VMware has jumped headfirst into competition with Amazon Web Services with the launch of its much-rumoured public cloud infrastructure-as-a-service (IaaS) offering, but interested Australian customers won’t get a taste of the product until next year.
The company today announced vCloud Hybrid Service and a new division created to look after the offering, VMware Hybrid Cloud Services.
The product will launch to VMware’s 480,000 worldwide customers in the second half of 2013, and will sell through VMWare’s channel partners, but an Australian spokesperson confirmed it won’t arrive on our shores until next year.
VMware is touting the offering as a natural progression of its business rather than a direct play at rival AWS, saying the vCloud Hybrid Service will allow customers to “reap the benefits of the public cloud without changing their existing applications while using a common management, orchestration, networking and security model.”
VMware has traditionally steered clear of providing public cloud services direct, instead offering partners the infrastructure to offer services to their customers. Australian service providers using a VMware stack include Telstra, Optus, Ultra Serve and Bulletproof Networks.
Juggling clouds
Australian service providers were generally supportive of the move, despite the impending competition with vCloud. Most see their future role as managers and orchestrators of cloud services rather than providers of competing services.
“This is exactly why we built out an orchestration system called Lighthouse, originally called Regila,” said Samuel Yeats, CEO of Ultra Serve.
“We built our platform because we don’t want to be locked into a specific vendor’s path. A lot of other partners and now competitors have been locked in to a VMware path and now there are other partners locking themselves into an Amazon path.
“We can provision on VMware, Microsoft, Amazon, which really means that we can keep our vendors honest.”
He said the future for hosting companies such as UltraServe was in aggregating the solution.
“Being able to spin up a virtual server is so 2009. It’s all about how you use that infrastructure and create dynamic scalable application environments for customers. All of these offerings we’re talking about, they’re all at that raw infrastructure level, and that’s only one part of the puzzle,” he said.
“What customers are looking for and where we add value is in the application management and the management of virtual instances, and we can take care of that all regardless of what infrastructure it is running on.”
Yeats saw the move by VMware as an opportunity to leverage additional infrastructure when required, rather than an attempt to drive smaller players out of the market.
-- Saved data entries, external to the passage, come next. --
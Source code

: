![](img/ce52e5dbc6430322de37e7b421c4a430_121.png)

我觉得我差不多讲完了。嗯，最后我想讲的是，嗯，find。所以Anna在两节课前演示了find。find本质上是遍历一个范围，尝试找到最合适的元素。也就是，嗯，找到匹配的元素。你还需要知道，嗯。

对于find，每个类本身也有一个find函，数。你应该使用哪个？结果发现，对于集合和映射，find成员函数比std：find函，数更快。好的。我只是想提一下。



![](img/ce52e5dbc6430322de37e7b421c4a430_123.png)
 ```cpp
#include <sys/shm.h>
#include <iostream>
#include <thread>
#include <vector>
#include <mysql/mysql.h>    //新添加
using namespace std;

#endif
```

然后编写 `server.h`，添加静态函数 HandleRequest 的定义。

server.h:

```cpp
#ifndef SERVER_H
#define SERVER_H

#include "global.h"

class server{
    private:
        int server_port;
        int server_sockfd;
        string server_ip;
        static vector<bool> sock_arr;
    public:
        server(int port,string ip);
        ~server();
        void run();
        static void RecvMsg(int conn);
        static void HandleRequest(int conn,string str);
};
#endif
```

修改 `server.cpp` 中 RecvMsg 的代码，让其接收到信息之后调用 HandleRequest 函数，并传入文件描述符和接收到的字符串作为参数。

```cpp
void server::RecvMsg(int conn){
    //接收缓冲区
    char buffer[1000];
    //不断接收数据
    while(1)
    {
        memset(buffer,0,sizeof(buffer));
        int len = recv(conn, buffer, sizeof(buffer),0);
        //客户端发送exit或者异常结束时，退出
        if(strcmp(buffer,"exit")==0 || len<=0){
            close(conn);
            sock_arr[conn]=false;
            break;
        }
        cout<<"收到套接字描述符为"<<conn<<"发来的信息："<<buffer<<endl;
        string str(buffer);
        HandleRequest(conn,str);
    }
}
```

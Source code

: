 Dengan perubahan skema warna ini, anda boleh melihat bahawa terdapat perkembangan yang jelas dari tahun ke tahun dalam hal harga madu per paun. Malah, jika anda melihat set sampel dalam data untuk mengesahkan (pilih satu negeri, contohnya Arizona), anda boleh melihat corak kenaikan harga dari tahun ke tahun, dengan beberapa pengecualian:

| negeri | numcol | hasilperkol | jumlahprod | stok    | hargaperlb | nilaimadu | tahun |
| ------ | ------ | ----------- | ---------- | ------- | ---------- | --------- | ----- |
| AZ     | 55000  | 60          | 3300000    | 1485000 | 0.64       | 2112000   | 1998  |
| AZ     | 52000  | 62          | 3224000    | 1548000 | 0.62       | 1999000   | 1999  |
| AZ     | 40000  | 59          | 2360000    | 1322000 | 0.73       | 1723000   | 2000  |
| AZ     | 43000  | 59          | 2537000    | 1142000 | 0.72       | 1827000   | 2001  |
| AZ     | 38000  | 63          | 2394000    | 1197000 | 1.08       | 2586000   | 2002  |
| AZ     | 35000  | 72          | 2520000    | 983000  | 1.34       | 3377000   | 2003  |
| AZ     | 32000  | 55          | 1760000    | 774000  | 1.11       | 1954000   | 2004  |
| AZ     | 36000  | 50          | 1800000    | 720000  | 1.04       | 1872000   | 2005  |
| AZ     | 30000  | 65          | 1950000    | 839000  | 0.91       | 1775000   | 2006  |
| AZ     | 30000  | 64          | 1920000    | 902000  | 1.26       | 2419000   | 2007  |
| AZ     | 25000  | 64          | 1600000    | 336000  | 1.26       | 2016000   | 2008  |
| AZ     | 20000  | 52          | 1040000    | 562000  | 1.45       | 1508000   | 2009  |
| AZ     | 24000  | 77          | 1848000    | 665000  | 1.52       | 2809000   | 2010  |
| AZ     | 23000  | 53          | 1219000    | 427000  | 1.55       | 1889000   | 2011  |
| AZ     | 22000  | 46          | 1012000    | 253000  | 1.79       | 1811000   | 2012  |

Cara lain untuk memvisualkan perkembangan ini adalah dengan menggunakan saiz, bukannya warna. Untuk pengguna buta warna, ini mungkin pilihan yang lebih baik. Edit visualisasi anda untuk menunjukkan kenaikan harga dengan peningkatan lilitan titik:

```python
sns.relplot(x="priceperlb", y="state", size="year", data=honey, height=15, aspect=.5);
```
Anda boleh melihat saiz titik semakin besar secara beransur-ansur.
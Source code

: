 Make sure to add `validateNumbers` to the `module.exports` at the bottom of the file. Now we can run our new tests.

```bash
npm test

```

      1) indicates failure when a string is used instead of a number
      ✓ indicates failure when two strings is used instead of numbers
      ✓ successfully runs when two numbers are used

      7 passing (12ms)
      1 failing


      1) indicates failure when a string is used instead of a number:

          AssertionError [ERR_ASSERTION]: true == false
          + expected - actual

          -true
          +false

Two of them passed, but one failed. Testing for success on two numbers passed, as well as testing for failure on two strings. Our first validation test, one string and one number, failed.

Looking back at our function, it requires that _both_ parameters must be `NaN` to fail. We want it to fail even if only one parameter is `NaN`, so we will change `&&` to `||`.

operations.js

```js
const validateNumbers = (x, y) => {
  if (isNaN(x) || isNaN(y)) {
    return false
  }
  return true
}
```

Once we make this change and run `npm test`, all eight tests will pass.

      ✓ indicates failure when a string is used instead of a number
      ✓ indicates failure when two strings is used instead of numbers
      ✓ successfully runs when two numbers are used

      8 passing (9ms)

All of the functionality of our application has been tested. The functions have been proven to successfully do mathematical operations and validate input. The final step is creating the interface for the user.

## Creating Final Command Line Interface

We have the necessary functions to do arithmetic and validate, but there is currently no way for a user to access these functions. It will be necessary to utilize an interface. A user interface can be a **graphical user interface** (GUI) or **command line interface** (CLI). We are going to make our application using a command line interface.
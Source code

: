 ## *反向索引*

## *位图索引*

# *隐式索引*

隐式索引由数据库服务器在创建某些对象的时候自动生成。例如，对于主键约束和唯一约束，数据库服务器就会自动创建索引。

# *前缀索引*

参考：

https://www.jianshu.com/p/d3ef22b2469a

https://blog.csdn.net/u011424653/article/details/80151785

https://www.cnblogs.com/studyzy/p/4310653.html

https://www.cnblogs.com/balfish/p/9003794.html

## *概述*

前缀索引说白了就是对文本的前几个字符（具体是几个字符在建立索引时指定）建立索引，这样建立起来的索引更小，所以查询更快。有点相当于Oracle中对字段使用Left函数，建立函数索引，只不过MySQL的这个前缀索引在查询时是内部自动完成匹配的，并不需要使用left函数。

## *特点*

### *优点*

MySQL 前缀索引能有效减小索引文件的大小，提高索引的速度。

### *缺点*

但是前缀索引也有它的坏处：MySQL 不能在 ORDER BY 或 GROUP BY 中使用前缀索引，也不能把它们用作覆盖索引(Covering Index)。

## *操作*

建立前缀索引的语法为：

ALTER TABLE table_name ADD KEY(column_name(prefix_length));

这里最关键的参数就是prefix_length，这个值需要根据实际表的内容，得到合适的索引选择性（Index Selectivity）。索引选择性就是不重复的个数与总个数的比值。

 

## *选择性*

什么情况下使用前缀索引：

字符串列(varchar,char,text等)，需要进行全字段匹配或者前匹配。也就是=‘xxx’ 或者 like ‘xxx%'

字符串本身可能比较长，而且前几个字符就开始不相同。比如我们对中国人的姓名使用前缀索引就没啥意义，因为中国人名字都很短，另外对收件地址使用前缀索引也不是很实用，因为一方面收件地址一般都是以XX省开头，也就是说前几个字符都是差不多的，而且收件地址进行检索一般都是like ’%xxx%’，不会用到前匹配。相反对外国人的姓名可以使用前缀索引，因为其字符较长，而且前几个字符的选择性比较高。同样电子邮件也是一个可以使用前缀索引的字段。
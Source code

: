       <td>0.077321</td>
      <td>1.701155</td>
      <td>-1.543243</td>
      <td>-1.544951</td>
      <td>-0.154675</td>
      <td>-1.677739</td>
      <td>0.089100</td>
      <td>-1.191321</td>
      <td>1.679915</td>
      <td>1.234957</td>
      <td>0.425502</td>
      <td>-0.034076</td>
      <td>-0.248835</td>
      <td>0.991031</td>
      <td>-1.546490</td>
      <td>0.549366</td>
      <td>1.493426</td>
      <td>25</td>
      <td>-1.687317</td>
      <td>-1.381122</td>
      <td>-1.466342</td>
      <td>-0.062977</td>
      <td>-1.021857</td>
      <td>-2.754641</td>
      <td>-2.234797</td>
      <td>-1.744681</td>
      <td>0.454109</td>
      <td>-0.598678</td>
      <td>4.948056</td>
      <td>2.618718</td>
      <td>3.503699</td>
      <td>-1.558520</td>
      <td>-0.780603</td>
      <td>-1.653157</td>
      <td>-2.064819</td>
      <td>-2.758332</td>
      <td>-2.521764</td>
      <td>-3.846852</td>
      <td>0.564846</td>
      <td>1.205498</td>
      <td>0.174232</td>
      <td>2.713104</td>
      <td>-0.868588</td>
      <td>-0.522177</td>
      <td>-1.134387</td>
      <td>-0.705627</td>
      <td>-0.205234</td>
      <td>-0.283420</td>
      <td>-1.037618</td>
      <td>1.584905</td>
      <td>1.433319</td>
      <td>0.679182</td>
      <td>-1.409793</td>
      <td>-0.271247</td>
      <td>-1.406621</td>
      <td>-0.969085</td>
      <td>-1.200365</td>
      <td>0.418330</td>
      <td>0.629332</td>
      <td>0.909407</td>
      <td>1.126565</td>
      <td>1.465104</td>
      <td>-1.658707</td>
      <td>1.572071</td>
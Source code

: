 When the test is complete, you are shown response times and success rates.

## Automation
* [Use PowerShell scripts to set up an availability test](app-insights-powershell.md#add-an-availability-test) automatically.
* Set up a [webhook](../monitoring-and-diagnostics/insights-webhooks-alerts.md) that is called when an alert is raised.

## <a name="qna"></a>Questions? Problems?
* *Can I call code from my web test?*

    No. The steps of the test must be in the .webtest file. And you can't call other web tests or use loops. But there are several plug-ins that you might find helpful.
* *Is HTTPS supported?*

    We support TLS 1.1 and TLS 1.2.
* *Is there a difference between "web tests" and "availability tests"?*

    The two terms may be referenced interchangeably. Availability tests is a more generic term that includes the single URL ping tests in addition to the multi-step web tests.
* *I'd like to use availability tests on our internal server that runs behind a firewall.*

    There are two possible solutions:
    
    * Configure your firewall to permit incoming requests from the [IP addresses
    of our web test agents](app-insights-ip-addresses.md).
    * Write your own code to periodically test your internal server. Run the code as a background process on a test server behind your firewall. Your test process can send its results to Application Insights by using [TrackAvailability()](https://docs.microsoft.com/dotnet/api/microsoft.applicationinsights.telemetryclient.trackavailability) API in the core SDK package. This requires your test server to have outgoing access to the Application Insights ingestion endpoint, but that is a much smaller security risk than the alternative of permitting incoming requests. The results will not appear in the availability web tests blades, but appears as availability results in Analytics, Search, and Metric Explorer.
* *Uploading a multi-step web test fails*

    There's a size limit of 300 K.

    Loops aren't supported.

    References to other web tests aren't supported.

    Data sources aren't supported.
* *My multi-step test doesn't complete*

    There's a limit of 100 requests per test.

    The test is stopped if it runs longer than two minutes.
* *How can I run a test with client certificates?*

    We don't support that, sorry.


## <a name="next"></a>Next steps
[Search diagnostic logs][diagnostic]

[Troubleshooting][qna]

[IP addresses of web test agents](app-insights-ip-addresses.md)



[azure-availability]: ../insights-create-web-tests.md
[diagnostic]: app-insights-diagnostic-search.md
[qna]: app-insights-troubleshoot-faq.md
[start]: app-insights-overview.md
“I think they [VMware] are looking either side of them [at Microsoft and Amazon], seeing their competitors’ offerings and realising they have to do something about it,” Yeats said.
“The key thing for them is how to engage and not distance their partner community, that has to be front and centre. That’s got them to where they are today, so they’ll need to be very careful around that point.”
Bulletproof, a mission critical hosting partner of VMware, agreed the move was a positive one for VMware and its partners.
“We rate VMware as easily the best hypervisor, and [this service is] an extension of that. If we deliver our service on our private infrastructure, managed AWS, managed VMware, it doesn’t really matter. What our customers want is fully managed mission critical services,” Bulletproof COO Lorenzo Modesto told iTnews.
He said VMware’s lack of experience as a service provider will present challenges.
"They’re not coming at it as a service provider," he said. "AWS has always been one, and that cultural element is not to be underestimated. VMware definitely has the opportunity to compete well with AWS, but it will come down to the quality of execution and the product, and that will be essential to prove early.”
VMware’s existing software market share in the enterprise sector would give it a foot up with the new cloud endeavour, but it would have to work hard to catch up to AWS’ head start, Modesto said.
"They can sell into an existing captive customer base of VMware license holders,” he said. “I don’t see them going down the same path as Microsoft - [which has] just about given Azure away as part of an enterprise licensing agreement. I don’t see VMware doing that, because I don’t think they need to.
“You’ll probably find early adopters will be all existing VMware enterprise users, and they can shift back-office loads into the VMware public cloud.”